BAKERSFIELD — Just before daybreak on Aug. 3, 1984, Jim and Cindy Meek took care of one last bit of business before becoming fugitives from the law. With a piece of lettuce, Jim lured Crip, the pet tortoise he'd had since childhood, out from under the house and loaded him into the Ford Courier pickup-camper hidden in the Meeks' garage.
Then, before the neighbors were up and about, the Meeks slipped out of town and headed north.
Their cargo included two dogs, $13,000 in cash (most of it from a second mortgage on their home), their TV and VCR, a few treasured mementos--and their foster child, 3-year-old Joseph Turner, for whom they had been waging what they believed to be a losing battle for custody.
On Aug. 20, when the Meeks did not show up for a scheduled court hearing, Kern County Superior Court Judge Henry E. Bianchi issued a warrant for their arrest. The charge: felony child stealing. The Meeks, if caught, faced a maximum of four years in prison and $10,000 in fines.
Today, back in Bakersfield after hopscotching across the Western United States and Canada and living under assumed names during 14 months on the run, the Meeks are now Joey's legal guardians. If all goes according to their plans, they will also be his adoptive parents before the boy turns 6 in June.
But the Meeks' decision to take the law into their own hands angered authorities, shocked family and friends, and posed a dilemma even for the attorney who handled their case. "Was this a bold move to protect a child, or was it a criminal act? It's a real fine line," says Christian Van Deusen, the lawyer who represented the Meeks through much of their contest with the law.
When the couple left notes telling friends and relatives they were about to become fugitives because they "couldn't bear to give up the baby," Jim and Cindy Meek were solid citizens, hometown kids who for the eight years of their marriage had scrimped and saved toward a secure financial future.
They left behind five properties in which they had a total equity of $133,000; four would be foreclosed on. They also left behind the comfortable life style afforded them by Jim's $43,000-a-year superintendent's job with a company that services oil wells.
"It cost us everything we had," Cindy said, adding, "I didn't think about what we were giving up, or what we would become. I had just one goal in mind."
Making the Decision
There had been hours of soul-searching, Jim said. "Were we leaving for the right purpose? Were we being selfish, or was Joey better off with us? In our minds, we knew. I had always wanted security, but I didn't think twice about giving it all up."
In June of 1985, the Meeks, homesick and broke, contacted Van Deusen, a Santa Ana adoption attorney. Eventually, he and co-counsel Lee Felice of Bakersfield negotiated a plea bargain under which the Meeks pleaded guilty to misdemeanor child stealing and received three years' probation. On Oct. 11, 1985 they came home to Bakersfield to renew their fight for Joey in the courts.

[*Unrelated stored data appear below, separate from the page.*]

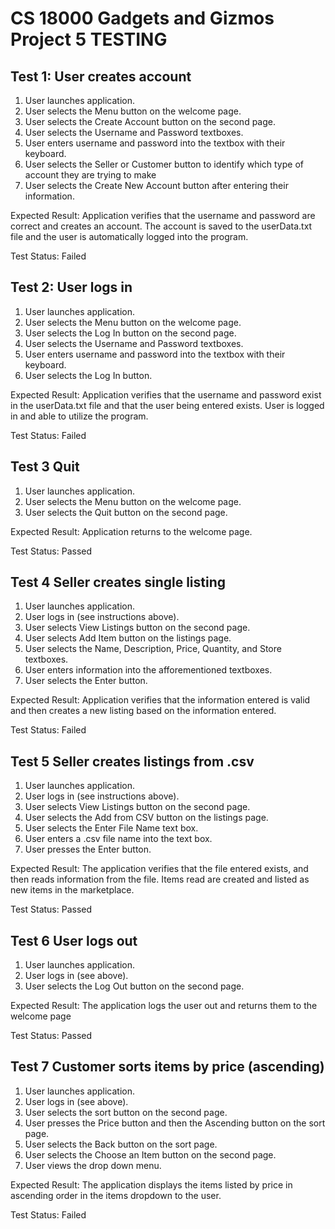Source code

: # CS 18000 Gadgets and Gizmos Project 5 TESTING

## Test 1: User creates account
1. User launches application.
2. User selects the Menu button on the welcome page.
3. User selects the Create Account button on the second page.
4. User selects the Username and Password textboxes.
5. User enters username and password into the textbox with their keyboard.
6. User selects the Seller or Customer button to identify which type of account they are trying to make
7. User selects the Create New Account button after entering their information.

Expected Result: Application verifies that the username and password are correct and creates an account. The account is saved to the userData.txt file and the user is automatically logged into the program.

Test Status: Failed

## Test 2: User logs in
1. User launches application.
2. User selects the Menu button on the welcome page.
3. User selects the Log In button on the second page.
4. User selects the Username and Password textboxes.
5. User enters username and password into the textbox with their keyboard.
6. User selects the Log In button.

Expected Result: Application verifies that the username and password exist in the userData.txt file and that the user being entered exists. User is logged in and able to utilize the program.

Test Status: Failed

## Test 3 Quit
1. User launches application.
2. User selects the Menu button on the welcome page.
3. User selects the Quit button on the second page.

Expected Result: Application returns to the welcome page.

Test Status: Passed

## Test 4 Seller creates single listing
1. User launches application.
2. User logs in (see instructions above).
3. User selects View Listings button on the second page.
4. User selects Add Item button on the listings page.
5. User selects the Name, Description, Price, Quantity, and Store textboxes.
6. User enters information into the afforementioned textboxes.
7. User selects the Enter button.

Expected Result: Application verifies that the information entered is valid and then creates a new listing based on the information entered.

Test Status: Failed

## Test 5 Seller creates listings from .csv
1. User launches application.
2. User logs in (see instructions above).
3. User selects View Listings button on the second page.
4. User selects the Add from CSV button on the listings page.
5. User selects the Enter File Name text box.
6. User enters a .csv file name into the text box.
7. User presses the Enter button.

Expected Result: The application verifies that the file entered exists, and then reads information from the file. Items read are created and listed as new items in the marketplace.

Test Status: Passed

## Test 6 User logs out
1. User launches application.
2. User logs in (see above).
3. User selects the Log Out button on the second page.

Expected Result: The application logs the user out and returns them to the welcome page

Test Status: Passed

## Test 7 Customer sorts items by price (ascending)
1. User launches application.
2. User logs in (see above).
3. User selects the sort button on the second page.
4. User presses the Price button and then the Ascending button on the sort page.
5. User selects the Back button on the sort page.
7. User selects the Choose an Item button on the second page.
8. User views the drop down menu.

Expected Result: The application displays the items listed by price in ascending order in the items dropdown to the user.

Test Status: Failed
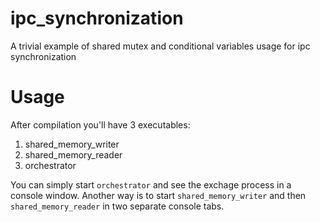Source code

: # ipc_synchronization
A trivial example of shared mutex and conditional variables usage for ipc synchronization

# Usage
After compilation you'll have 3 executables:
1. shared_memory_writer
2. shared_memory_reader
3. orchestrator 

You can simply start `orchestrator` and see the exchage process in a console window. 
Another way is to start `shared_memory_writer` and then `shared_memory_reader` in two separate console tabs.
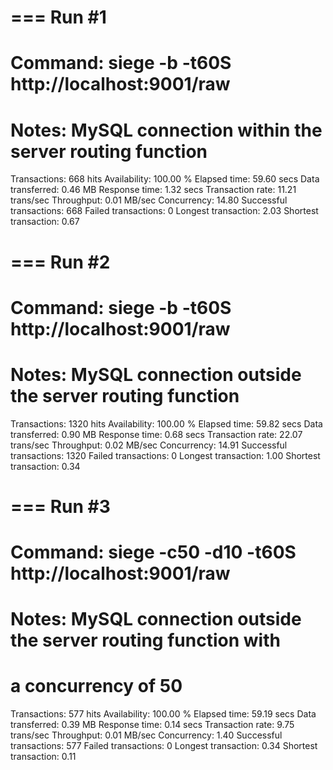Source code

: # === Run #1
# Command: siege -b -t60S  http://localhost:9001/raw
# Notes: MySQL connection within the server routing function

Transactions:            668 hits
Availability:         100.00 %
Elapsed time:          59.60 secs
Data transferred:         0.46 MB
Response time:            1.32 secs
Transaction rate:        11.21 trans/sec
Throughput:           0.01 MB/sec
Concurrency:           14.80
Successful transactions:         668
Failed transactions:             0
Longest transaction:          2.03
Shortest transaction:         0.67

# === Run #2
# Command: siege -b -t60S  http://localhost:9001/raw
# Notes: MySQL connection outside the server routing function

Transactions:           1320 hits
Availability:         100.00 %
Elapsed time:          59.82 secs
Data transferred:         0.90 MB
Response time:            0.68 secs
Transaction rate:        22.07 trans/sec
Throughput:           0.02 MB/sec
Concurrency:           14.91
Successful transactions:        1320
Failed transactions:             0
Longest transaction:          1.00
Shortest transaction:         0.34

# === Run #3
# Command: siege -c50 -d10 -t60S  http://localhost:9001/raw
# Notes: MySQL connection outside the server routing function with 
# a concurrency of 50

Transactions:            577 hits
Availability:         100.00 %
Elapsed time:          59.19 secs
Data transferred:         0.39 MB
Response time:            0.14 secs
Transaction rate:         9.75 trans/sec
Throughput:           0.01 MB/sec
Concurrency:            1.40
Successful transactions:         577
Failed transactions:             0
Longest transaction:          0.34
Shortest transaction:         0.11
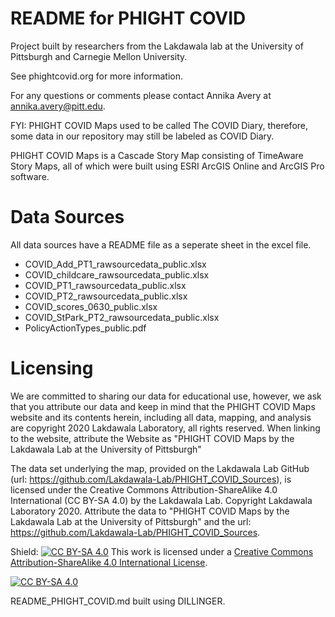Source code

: # README for PHIGHT COVID

Project built by researchers from the Lakdawala lab at the University of Pittsburgh and Carnegie Mellon University. 

See phightcovid.org for more information. 

For any questions or comments please contact Annika Avery at annika.avery@pitt.edu.  

FYI: PHIGHT COVID Maps used to be called The COVID Diary, therefore, some data in our repository may still be labeled as COVID Diary. 

PHIGHT COVID Maps is a Cascade Story Map consisting of TimeAware Story Maps, all of which were built using ESRI ArcGIS Online and ArcGIS Pro software. 

# Data Sources 
All data sources have a README file as a seperate sheet in the excel file. 
* COVID_Add_PT1_rawsourcedata_public.xlsx
* COVID_childcare_rawsourcedata_public.xlsx
* COVID_PT1_rawsourcedata_public.xlsx
* COVID_PT2_rawsourcedata_public.xlsx
* COVID_scores_0630_public.xlsx
* COVID_StPark_PT2_rawsourcedata_public.xlsx
* PolicyActionTypes_public.pdf 

# Licensing

We are committed to sharing our data for educational use, however, we ask that you attribute our data and keep in mind that the PHIGHT COVID Maps website and its contents herein, including all data, mapping, and analysis are copyright 2020 Lakdawala Laboratory, all rights reserved. When linking to the website, attribute the Website as "PHIGHT COVID Maps by the Lakdawala Lab at the University of Pittsburgh"

The data set underlying the map, provided on the Lakdawala Lab GitHub (url: https://github.com/Lakdawala-Lab/PHIGHT_COVID_Sources), is licensed under the Creative Commons Attribution-ShareAlike 4.0 International (CC BY-SA 4.0) by the Lakdawala Lab. Copyright Lakdawala Laboratory 2020. Attribute the data to "PHIGHT COVID Maps by the Lakdawala Lab at the University of Pittsburgh" and the url: https://github.com/Lakdawala-Lab/PHIGHT_COVID_Sources. 

Shield: [![CC BY-SA 4.0][cc-by-sa-shield]][cc-by-sa]
This work is licensed under a
[Creative Commons Attribution-ShareAlike 4.0 International License][cc-by-sa].

[![CC BY-SA 4.0][cc-by-sa-image]][cc-by-sa]

[cc-by-sa]: http://creativecommons.org/licenses/by-sa/4.0/
[cc-by-sa-image]: https://licensebuttons.net/l/by-sa/4.0/88x31.png
[cc-by-sa-shield]: https://img.shields.io/badge/License-CC%20BY--SA%204.0-lightgrey.svg


README_PHIGHT_COVID.md built using DILLINGER.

That fight took a year but, by last December, the Meeks had convinced the court that they were the child's "psychological parents," that the months as a family in hiding had cemented the bond. They were made Joey's legal guardians, and they hope the adoption will become final next month.

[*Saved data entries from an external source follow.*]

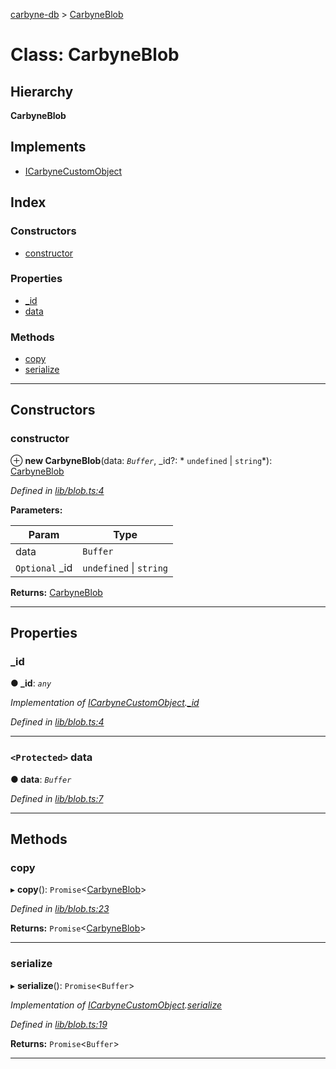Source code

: [carbyne-db](../README.md) > [CarbyneBlob](../classes/carbyneblob.md)

# Class: CarbyneBlob

## Hierarchy

**CarbyneBlob**

## Implements

* [ICarbyneCustomObject](../interfaces/icarbynecustomobject.md)

## Index

### Constructors

* [constructor](carbyneblob.md#constructor)

### Properties

* [_id](carbyneblob.md#_id)
* [data](carbyneblob.md#data)

### Methods

* [copy](carbyneblob.md#copy)
* [serialize](carbyneblob.md#serialize)

---

## Constructors

<a id="constructor"></a>

###  constructor

⊕ **new CarbyneBlob**(data: *`Buffer`*, _id?: * `undefined` &#124; `string`*): [CarbyneBlob](carbyneblob.md)

*Defined in [lib/blob.ts:4](https://github.com/allotropelabs/carbyne/blob/8ef9061/lib/blob.ts#L4)*

**Parameters:**

| Param | Type |
| ------ | ------ |
| data | `Buffer` |
| `Optional` _id |  `undefined` &#124; `string`|

**Returns:** [CarbyneBlob](carbyneblob.md)

___

## Properties

<a id="_id"></a>

###  _id

**● _id**: *`any`*

*Implementation of [ICarbyneCustomObject](../interfaces/icarbynecustomobject.md).[_id](../interfaces/icarbynecustomobject.md#_id)*

*Defined in [lib/blob.ts:4](https://github.com/allotropelabs/carbyne/blob/8ef9061/lib/blob.ts#L4)*

___
<a id="data"></a>

### `<Protected>` data

**● data**: *`Buffer`*

*Defined in [lib/blob.ts:7](https://github.com/allotropelabs/carbyne/blob/8ef9061/lib/blob.ts#L7)*

___

## Methods

<a id="copy"></a>

###  copy

▸ **copy**(): `Promise`<[CarbyneBlob](carbyneblob.md)>

*Defined in [lib/blob.ts:23](https://github.com/allotropelabs/carbyne/blob/8ef9061/lib/blob.ts#L23)*

**Returns:** `Promise`<[CarbyneBlob](carbyneblob.md)>

___
<a id="serialize"></a>

###  serialize

▸ **serialize**(): `Promise`<`Buffer`>

*Implementation of [ICarbyneCustomObject](../interfaces/icarbynecustomobject.md).[serialize](../interfaces/icarbynecustomobject.md#serialize)*

*Defined in [lib/blob.ts:19](https://github.com/allotropelabs/carbyne/blob/8ef9061/lib/blob.ts#L19)*

**Returns:** `Promise`<`Buffer`>

___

But others, including a lawyer for Joey's birth mother and some of the social workers for the Kern County Department of Human Services who early on opposed the Meeks in their fight, have questioned both their suitability as parents and the morality of rewarding them for breaking the law.

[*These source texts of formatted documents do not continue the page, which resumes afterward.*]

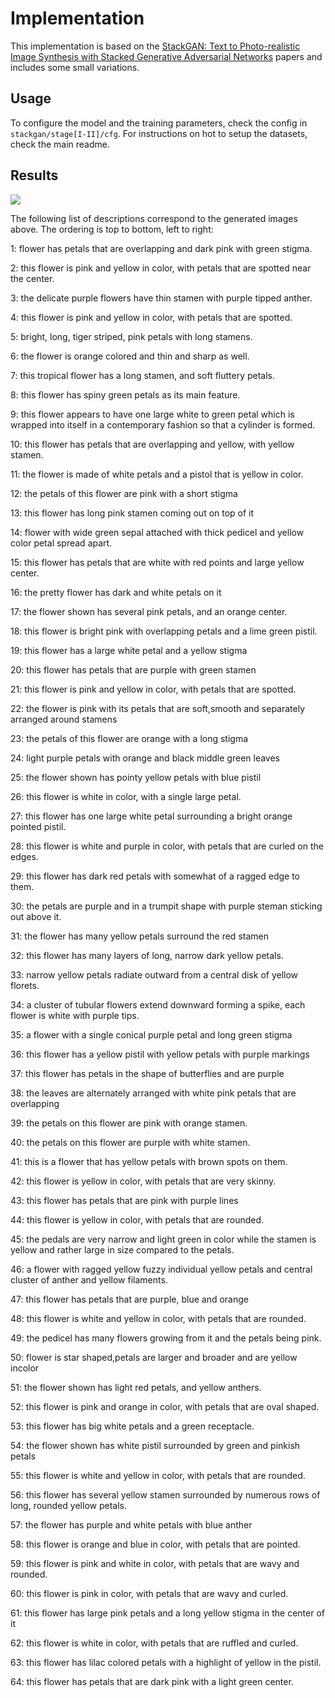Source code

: # Implementation

This implementation is based on the [StackGAN: Text to Photo-realistic Image Synthesis with Stacked Generative Adversarial Networks](https://arxiv.org/abs/1612.03242)
papers and includes some small variations.

## Usage

To configure the model and the training parameters, check the config in `stackgan/stage[I-II]/cfg`. For instructions on
hot to setup the datasets, check the main readme.

## Results

![](./results.png)

The following list of descriptions correspond to the generated images above. The ordering is top to bottom, left
to right:

1: flower has petals that are overlapping and dark pink with green stigma.

2: this flower is pink and yellow in color, with petals that are spotted near the center.

3: the delicate purple flowers have thin stamen with purple tipped anther.

4: this flower is pink and yellow in color, with petals that are spotted.

5: bright, long, tiger striped, pink petals with long stamens.

6: the flower is orange colored and thin and sharp as well.

7: this tropical flower has a long stamen, and soft fluttery petals.

8: this flower has spiny green petals as its main feature.

9: this flower appears to have one large white to green petal which is wrapped into itself in a contemporary fashion so that a cylinder is formed.

10: this flower has petals that are overlapping and yellow, with yellow stamen.

11: the flower is made of white petals and a pistol that is yellow in color.

12: the petals of this flower are pink with a short stigma

13: this flower has long pink stamen coming out on top of it

14: flower with wide green sepal attached with thick pedicel and yellow color petal spread apart.

15: this flower has petals that are white with red points and large yellow center.

16: the pretty flower has dark and white petals on it

17: the flower shown has several pink petals, and an orange center.

18: this flower is bright pink with overlapping petals and a lime green pistil.

19: this flower has a large white petal and a yellow stigma

20: this flower has petals that are purple with green stamen

21: this flower is pink and yellow in color, with petals that are spotted.

22: the flower is pink with its petals that are soft,smooth and separately arranged around stamens

23: the petals of this flower are orange with a long stigma

24: light purple petals with orange and black middle green leaves

25: the flower shown has pointy yellow petals with blue pistil

26: this flower is white in color, with a single large petal.

27: this flower has one large white petal surrounding a bright orange pointed pistil.

28: this flower is white and purple in color, with petals that are curled on the edges.

29: this flower has dark red petals with somewhat of a ragged edge to them.

30: the petals are purple and in a trumpit shape with purple steman sticking out above it.

31: the flower has many yellow petals surround the red stamen

32: this flower has many layers of long, narrow dark yellow petals.

33: narrow yellow petals radiate outward from a central disk of yellow florets.

34: a cluster of tubular flowers extend downward forming a spike, each flower is  white with purple tips.

35: a flower with a single conical purple petal and long green stigma

36: this flower has a yellow pistil with yellow petals with purple markings

37: this flower has petals in the shape of butterflies and are purple

38: the leaves are alternately arranged with white pink petals that are overlapping

39: the petals on this flower are pink with orange stamen.

40: the petals on this flower are purple with white stamen.

41: this is a flower that has yellow petals with brown spots on them.

42: this flower is yellow in color, with petals that are very skinny.

43: this flower has petals that are pink with purple lines

44: this flower is yellow in color, with petals that are rounded.

45: the pedals are very narrow and light green in color while the stamen is yellow and rather large in size compared to the petals.

46: a flower with ragged yellow fuzzy individual yellow petals and central cluster of anther and yellow filaments.

47: this flower has petals that are purple, blue and orange

48: this flower is white and yellow in color, with petals that are rounded.

49: the pedicel has many flowers growing from it and the petals being pink.

50: flower is star shaped,petals are larger and broader and are yellow incolor

51: the flower shown has light red petals, and yellow anthers.

52: this flower is pink and orange in color, with petals that are oval shaped.

53: this flower has big white petals and a green receptacle.

54: the flower shown has white pistil surrounded by green and pinkish petals

55: this flower is white and yellow in color, with petals that are rounded.

56: this flower has several yellow stamen surrounded by numerous rows of long, rounded yellow petals.

57: the flower has purple and white petals with blue anther

58: this flower is orange and blue in color, with petals that are pointed.

59: this flower is pink and white in color, with petals that are wavy and rounded.

60: this flower is pink in color, with petals that are wavy and curled.

61: this flower has large pink petals and a long yellow stigma in the center of  it

62: this flower is white in color, with petals that are ruffled and curled.

63: this flower has lilac colored petals with a highlight of yellow in the pistil.

64: this flower has petals that are dark pink with a light green center.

Jay Christopher Smith, the court-appointed attorney for Jerry Lynn Turner Hernandez, Joey's mother, asks, "What are we saying to people--kidnap the child if you have to? Delay, delay, delay and then we'll let you have the child because now he's bonded to you? That stinks. There are a lot of people out there who want children and will do all sorts of crazy things."
When Jim Meek, now 32, and Cynthia Meek, 29, childless after six years of marriage, were told by doctors that they could not have children, they thought of adoption and, as a first step, decided to take a foster child--"to see if we could love someone else's child like our own," Cindy said. Joey, then 13 months old, was placed in their home in July of 1982.
The blond, brown-eyed child, diagnosed as "developmentally delayed," had been removed from another foster home. A dependent of the Juvenile Court, he had been placed in protective custody at his mother's request in November, 1981, when he was 5 months old, after she had run away with him from the Bakersfield foster home where she was living.
She was only 17. At the time she contacted authorities, she and the baby were sharing a motel room in nearby Wasco with Turner's girlfriend and she had one jar of baby food and no money, according to court documents.